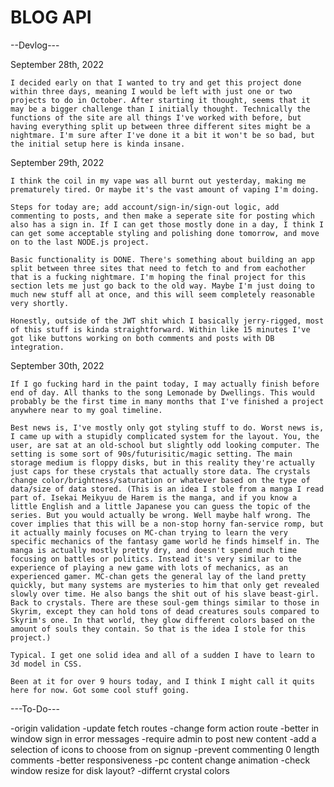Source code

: # BLOG API

--Devlog---

September 28th, 2022

    I decided early on that I wanted to try and get this project done within three days, meaning I would be left with just one or two projects to do in October. After starting it thought, seems that it may be a bigger challenge than I initially thought. Technically the functions of the site are all things I've worked with before, but having everything split up between three different sites might be a nightmare. I'm sure after I've done it a bit it won't be so bad, but the initial setup here is kinda insane.

September 29th, 2022

    I think the coil in my vape was all burnt out yesterday, making me prematurely tired. Or maybe it's the vast amount of vaping I'm doing. 

    Steps for today are; add account/sign-in/sign-out logic, add commenting to posts, and then make a seperate site for posting which also has a sign in. If I can get those mostly done in a day, I think I can get some acceptable styling and polishing done tomorrow, and move on to the last NODE.js project.

    Basic functionality is DONE. There's something about building an app split between three sites that need to fetch to and from eachother that is a fucking nightmare. I'm hoping the final project for this section lets me just go back to the old way. Maybe I'm just doing to much new stuff all at once, and this will seem completely reasonable very shortly.

    Honestly, outside of the JWT shit which I basically jerry-rigged, most of this stuff is kinda straightforward. Within like 15 minutes I've got like buttons working on both comments and posts with DB integration.

September 30th, 2022

    If I go fucking hard in the paint today, I may actually finish before end of day. All thanks to the song Lemonade by Dwellings. This would probably be the first time in many months that I've finished a project anywhere near to my goal timeline.

    Best news is, I've mostly only got styling stuff to do. Worst news is, I came up with a stupidly complicated system for the layout. You, the user, are sat at an old-school but slightly odd looking computer. The setting is some sort of 90s/futurisitic/magic setting. The main storage medium is floppy disks, but in this reality they're actually just caps for these crystals that actually store data. The crystals change color/brightness/saturation or whatever based on the type of data/size of data stored. (This is an idea I stole from a manga I read part of. Isekai Meikyuu de Harem is the manga, and if you know a little English and a little Japanese you can guess the topic of the series. But you would actually be wrong. Well maybe half wrong. The cover implies that this will be a non-stop horny fan-service romp, but it actually mainly focuses on MC-chan trying to learn the very specific mechanics of the fantasy game world he finds himself in. The manga is actually mostly pretty dry, and doesn't spend much time focusing on battles or politics. Instead it's very similar to the experience of playing a new game with lots of mechanics, as an experienced gamer. MC-chan gets the general lay of the land pretty quickly, but many systems are mysteries to him that only get revealed slowly over time. He also bangs the shit out of his slave beast-girl. Back to crystals. There are these soul-gem things similar to those in Skyrim, except they can hold tons of dead creatures souls compared to Skyrim's one. In that world, they glow different colors based on the amount of souls they contain. So that is the idea I stole for this project.)

    Typical. I get one solid idea and all of a sudden I have to learn to 3d model in CSS.

    Been at it for over 9 hours today, and I think I might call it quits here for now. Got some cool stuff going.



---To-Do---

-origin validation
-update fetch routes
-change form action route
-better in window sign in error messages
-require admin to post new content
-add a selection of icons to choose from on signup
-prevent commenting 0 length comments
-better responsiveness
-pc content change animation
-check window resize for disk layout?
-differnt crystal colors
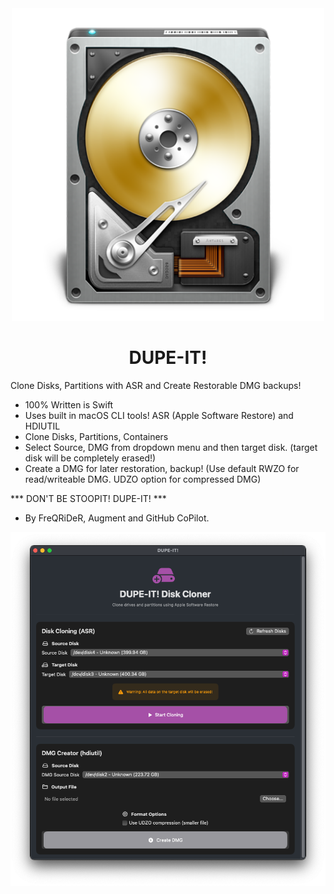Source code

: <div align="center">
             <img src="/DUPE-IT.png" width="500" />
             <h1>DUPE-IT!</h1>
</div>

Clone Disks, Partitions with ASR and Create Restorable DMG backups!

* 100% Written is Swift
* Uses built in macOS CLI tools! ASR (Apple Software Restore) and HDIUTIL
* Clone Disks, Partitions, Containers
* Select Source, DMG from dropdown menu and then target disk.
  (target disk will be completely erased!)
* Create a DMG for later restoration, backup!
  (Use default RWZO for read/writeable DMG. UDZO option for compressed DMG)

*** DON'T BE STOOPIT! DUPE-IT! ***

* By FreQRiDeR, Augment and GitHub CoPilot.


<div align="center">
             <img src="/DUPE-IT!/images/window1.png" width="700" />
             
</div>
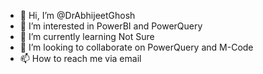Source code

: - 👋 Hi, I’m @DrAbhijeetGhosh
- 👀 I’m interested in PowerBI and PowerQuery
- 🌱 I’m currently learning Not Sure
- 💞️ I’m looking to collaborate on PowerQuery and M-Code
- 📫 How to reach me via email

<!---
DrAbhijeetGhosh/DrAbhijeetGhosh is a ✨ special ✨ repository because its `README.md` (this file) appears on your GitHub profile.
You can click the Preview link to take a look at your changes.
--->
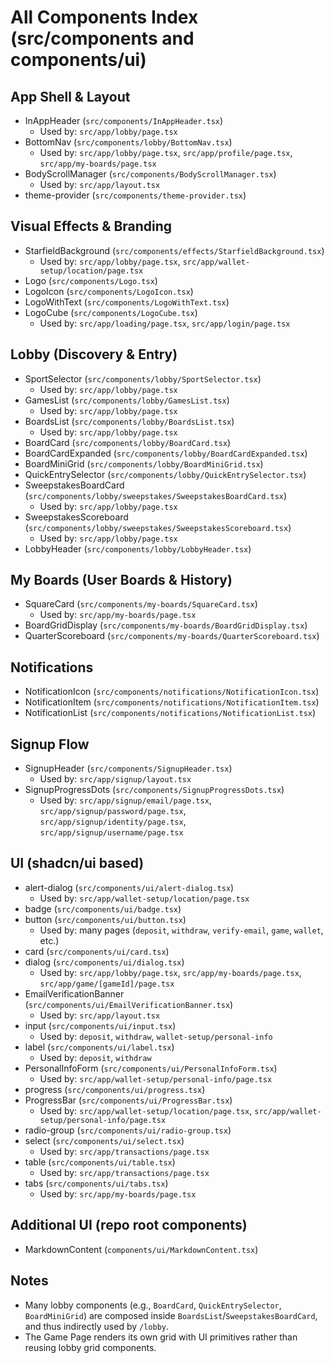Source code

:# All Components Index (src/components and components/ui)

## App Shell & Layout
- InAppHeader (`src/components/InAppHeader.tsx`)
  - Used by: `src/app/lobby/page.tsx`
- BottomNav (`src/components/lobby/BottomNav.tsx`)
  - Used by: `src/app/lobby/page.tsx`, `src/app/profile/page.tsx`, `src/app/my-boards/page.tsx`
- BodyScrollManager (`src/components/BodyScrollManager.tsx`)
  - Used by: `src/app/layout.tsx`
- theme-provider (`src/components/theme-provider.tsx`)

## Visual Effects & Branding
- StarfieldBackground (`src/components/effects/StarfieldBackground.tsx`)
  - Used by: `src/app/lobby/page.tsx`, `src/app/wallet-setup/location/page.tsx`
- Logo (`src/components/Logo.tsx`)
- LogoIcon (`src/components/LogoIcon.tsx`)
- LogoWithText (`src/components/LogoWithText.tsx`)
- LogoCube (`src/components/LogoCube.tsx`)
  - Used by: `src/app/loading/page.tsx`, `src/app/login/page.tsx`

## Lobby (Discovery & Entry)
- SportSelector (`src/components/lobby/SportSelector.tsx`)
  - Used by: `src/app/lobby/page.tsx`
- GamesList (`src/components/lobby/GamesList.tsx`)
  - Used by: `src/app/lobby/page.tsx`
- BoardsList (`src/components/lobby/BoardsList.tsx`)
  - Used by: `src/app/lobby/page.tsx`
- BoardCard (`src/components/lobby/BoardCard.tsx`)
- BoardCardExpanded (`src/components/lobby/BoardCardExpanded.tsx`)
- BoardMiniGrid (`src/components/lobby/BoardMiniGrid.tsx`)
- QuickEntrySelector (`src/components/lobby/QuickEntrySelector.tsx`)
- SweepstakesBoardCard (`src/components/lobby/sweepstakes/SweepstakesBoardCard.tsx`)
  - Used by: `src/app/lobby/page.tsx`
- SweepstakesScoreboard (`src/components/lobby/sweepstakes/SweepstakesScoreboard.tsx`)
  - Used by: `src/app/lobby/page.tsx`
- LobbyHeader (`src/components/lobby/LobbyHeader.tsx`)

## My Boards (User Boards & History)
- SquareCard (`src/components/my-boards/SquareCard.tsx`)
  - Used by: `src/app/my-boards/page.tsx`
- BoardGridDisplay (`src/components/my-boards/BoardGridDisplay.tsx`)
- QuarterScoreboard (`src/components/my-boards/QuarterScoreboard.tsx`)

## Notifications
- NotificationIcon (`src/components/notifications/NotificationIcon.tsx`)
- NotificationItem (`src/components/notifications/NotificationItem.tsx`)
- NotificationList (`src/components/notifications/NotificationList.tsx`)

## Signup Flow
- SignupHeader (`src/components/SignupHeader.tsx`)
  - Used by: `src/app/signup/layout.tsx`
- SignupProgressDots (`src/components/SignupProgressDots.tsx`)
  - Used by: `src/app/signup/email/page.tsx`, `src/app/signup/password/page.tsx`, `src/app/signup/identity/page.tsx`, `src/app/signup/username/page.tsx`

## UI (shadcn/ui based)
- alert-dialog (`src/components/ui/alert-dialog.tsx`)
  - Used by: `src/app/wallet-setup/location/page.tsx`
- badge (`src/components/ui/badge.tsx`)
- button (`src/components/ui/button.tsx`)
  - Used by: many pages (`deposit`, `withdraw`, `verify-email`, `game`, `wallet`, etc.)
- card (`src/components/ui/card.tsx`)
- dialog (`src/components/ui/dialog.tsx`)
  - Used by: `src/app/lobby/page.tsx`, `src/app/my-boards/page.tsx`, `src/app/game/[gameId]/page.tsx`
- EmailVerificationBanner (`src/components/ui/EmailVerificationBanner.tsx`)
  - Used by: `src/app/layout.tsx`
- input (`src/components/ui/input.tsx`)
  - Used by: `deposit`, `withdraw`, `wallet-setup/personal-info`
- label (`src/components/ui/label.tsx`)
  - Used by: `deposit`, `withdraw`
- PersonalInfoForm (`src/components/ui/PersonalInfoForm.tsx`)
  - Used by: `src/app/wallet-setup/personal-info/page.tsx`
- progress (`src/components/ui/progress.tsx`)
- ProgressBar (`src/components/ui/ProgressBar.tsx`)
  - Used by: `src/app/wallet-setup/location/page.tsx`, `src/app/wallet-setup/personal-info/page.tsx`
- radio-group (`src/components/ui/radio-group.tsx`)
- select (`src/components/ui/select.tsx`)
  - Used by: `src/app/transactions/page.tsx`
- table (`src/components/ui/table.tsx`)
  - Used by: `src/app/transactions/page.tsx`
- tabs (`src/components/ui/tabs.tsx`)
  - Used by: `src/app/my-boards/page.tsx`

## Additional UI (repo root components)
- MarkdownContent (`components/ui/MarkdownContent.tsx`)

## Notes
- Many lobby components (e.g., `BoardCard`, `QuickEntrySelector`, `BoardMiniGrid`) are composed inside `BoardsList`/`SweepstakesBoardCard`, and thus indirectly used by `/lobby`.
- The Game Page renders its own grid with UI primitives rather than reusing lobby grid components. 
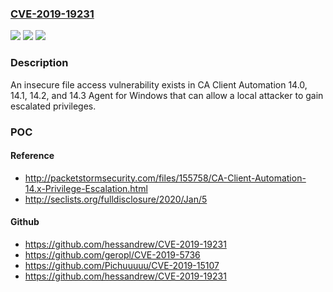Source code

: ### [CVE-2019-19231](https://cve.mitre.org/cgi-bin/cvename.cgi?name=CVE-2019-19231)
![](https://img.shields.io/static/v1?label=Product&message=CA%20Client%20Automation&color=blue)
![](https://img.shields.io/static/v1?label=Version&message=14%3D%2014.0%20&color=brighgreen)
![](https://img.shields.io/static/v1?label=Vulnerability&message=CWE-65&color=brighgreen)

### Description

An insecure file access vulnerability exists in CA Client Automation 14.0, 14.1, 14.2, and 14.3 Agent for Windows that can allow a local attacker to gain escalated privileges.

### POC

#### Reference
- http://packetstormsecurity.com/files/155758/CA-Client-Automation-14.x-Privilege-Escalation.html
- http://seclists.org/fulldisclosure/2020/Jan/5

#### Github
- https://github.com/hessandrew/CVE-2019-19231
- https://github.com/geropl/CVE-2019-5736
- https://github.com/Pichuuuuu/CVE-2019-15107
- https://github.com/hessandrew/CVE-2019-19231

> [Exercise brief]:
All lines in the preceding records that hold the word "fucking" need to be copied.

> [Exercise response]:
    Basic functionality is DONE. There's something about building an app split between three sites that need to fetch to and from eachother that is a fucking nightmare. I'm hoping the final project for this section lets me just go back to the old way. Maybe I'm just doing to much new stuff all at once, and this will seem completely reasonable very shortly.
    If I go fucking hard in the paint today, I may actually finish before end of day. All thanks to the song Lemonade by Dwellings. This would probably be the first time in many months that I've finished a project anywhere near to my goal timeline.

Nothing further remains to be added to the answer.